→ **Activity**
Beginning with the line below that contains "###The Repo" and ending with the line that contains "###Data Cleaning", copy every line exactly. Copy nothing else.

[Saved data entries]

↓↓↓

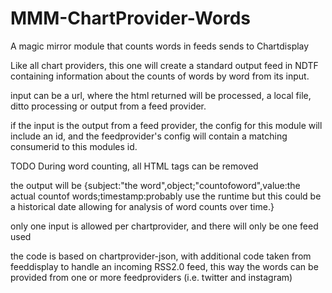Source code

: # MMM-ChartProvider-Words
A magic mirror module that counts words in feeds sends to Chartdisplay

Like all chart providers, this one will create a standard output feed in NDTF containing information about the counts of words by word from its input.

input can be a url, where the html returned will be processed, a local file, ditto processing or output from a feed provider.

if the input is the output from a feed provider, the config for this module will include an id, and the feedprovider's config will  contain a matching consumerid to this modules id.

TODO During word counting, all HTML tags can be removed

the output will be {subject:"the word",object;"countofoword",value:the actual countof words;timestamp:probably use the runtime but this could be a historical date allowing for analysis of word counts over time.}

only one input is allowed per chartprovider, and there will only be one feed used

the code is based on chartprovider-json, with additional code taken from feeddisplay to handle an incoming RSS2.0 feed, this way the words can be provided from one or more feedproviders (i.e. twitter and instagram)

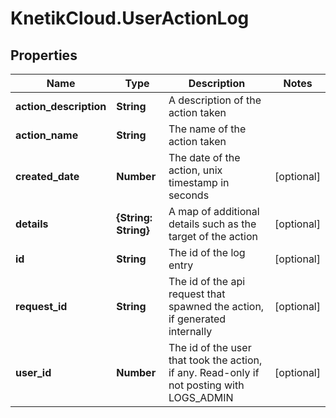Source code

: # KnetikCloud.UserActionLog

## Properties
Name | Type | Description | Notes
------------ | ------------- | ------------- | -------------
**action_description** | **String** | A description of the action taken | 
**action_name** | **String** | The name of the action taken | 
**created_date** | **Number** | The date of the action, unix timestamp in seconds | [optional] 
**details** | **{String: String}** | A map of additional details such as the target of the action | [optional] 
**id** | **String** | The id of the log entry | [optional] 
**request_id** | **String** | The id of the api request that spawned the action, if generated internally | [optional] 
**user_id** | **Number** | The id of the user that took the action, if any. Read-only if not posting with LOGS_ADMIN | [optional] 


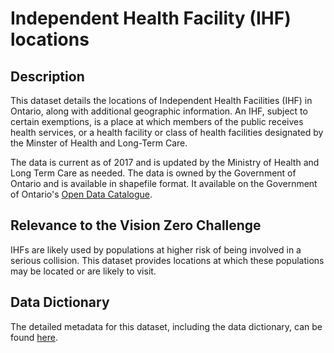 # Independent Health Facility (IHF) locations

## Description 
This dataset details the locations of Independent Health Facilities (IHF) in Ontario, along with additional geographic information. An IHF, subject to certain exemptions, is a place at which members of the public receives health services, or a health facility or class of health facilities designated by the Minster of Health and Long-Term Care.

The data is current as of 2017 and is updated by the Ministry of Health and Long Term Care as needed. The data is owned by the Government of Ontario and is available in shapefile format. It available on the Government of Ontario's [Open Data Catalogue](https://www.ontario.ca/data/independent-health-facility-ihf-locations).

## Relevance to the Vision Zero Challenge 
IHFs are likely used by populations at higher risk of being involved in a serious collision. This dataset provides locations at which these populations may be located or are likely to visit.

## Data Dictionary 
The detailed metadata for this dataset, including the data dictionary, can be found [here](https://www.sse.gov.on.ca/sites/MNR-PublicDocs/EN/CMID/MOH%20Service%20Location%20-%20Data%20Description.pdf).

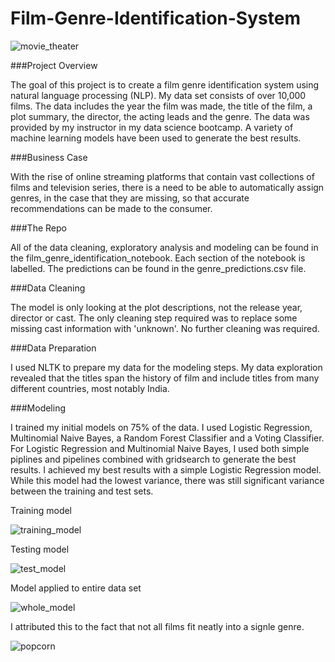 # Film-Genre-Identification-System

![movie_theater](images/pexels-bence-szemerey-7081167.jpg)

###Project Overview

The goal of this project is to create a film genre identification system using natural language processing (NLP). 
My data set consists of over 10,000 films. The data includes the year the film was made, the title of the film, a plot summary, the director, the acting leads and the genre. The data was provided by my instructor in my data science bootcamp. 
A variety of machine learning models have been used to generate the best results.

###Business Case

With the rise of online streaming platforms that contain vast collections of films and television series, there is a need to be able to automatically assign genres, in the case that they are missing, so that accurate recommendations can be made to the consumer. 

###The Repo

All of the data cleaning, exploratory analysis and modeling can be found in the film_genre_identification_notebook. Each section of the notebook is labelled. The predictions can be found in the genre_predictions.csv file.

###Data Cleaning

The model is only looking at the plot descriptions, not the release year, director or cast.
The only cleaning step required was to replace some missing cast information with 'unknown'.
No further cleaning was required.

###Data Preparation

I used NLTK to prepare my data for the modeling steps. My data exploration revealed that the titles span the history of film and include titles from many different countries, most notably India.

###Modeling

I trained my initial models on 75% of the data.
I used Logistic Regression, Multinomial Naive Bayes, a Random Forest Classifier and a Voting Classifier.
For Logistic Regression and Multinomial Naive Bayes, I used both simple piplines and pipelines combined with gridsearch to generate the best results.
I achieved my best results with a simple Logistic Regression model. While this model had the lowest variance, there was still significant variance between the training and test sets. 

Training model

![training_model](images/lr_train.png)

Testing model

![test_model](images/lr_test.png)

Model applied to entire data set

![whole_model](images/lr_whole.png)

I attributed this to the fact that not all films fit neatly into a signle genre.

![popcorn](images/pexels-pixabay-33129.jpg)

↑↑↑

→ **Result of the task**
###The Repo

All of the data cleaning, exploratory analysis and modeling can be found in the film_genre_identification_notebook. Each section of the notebook is labelled. The predictions can be found in the genre_predictions.csv file.

###Data Cleaning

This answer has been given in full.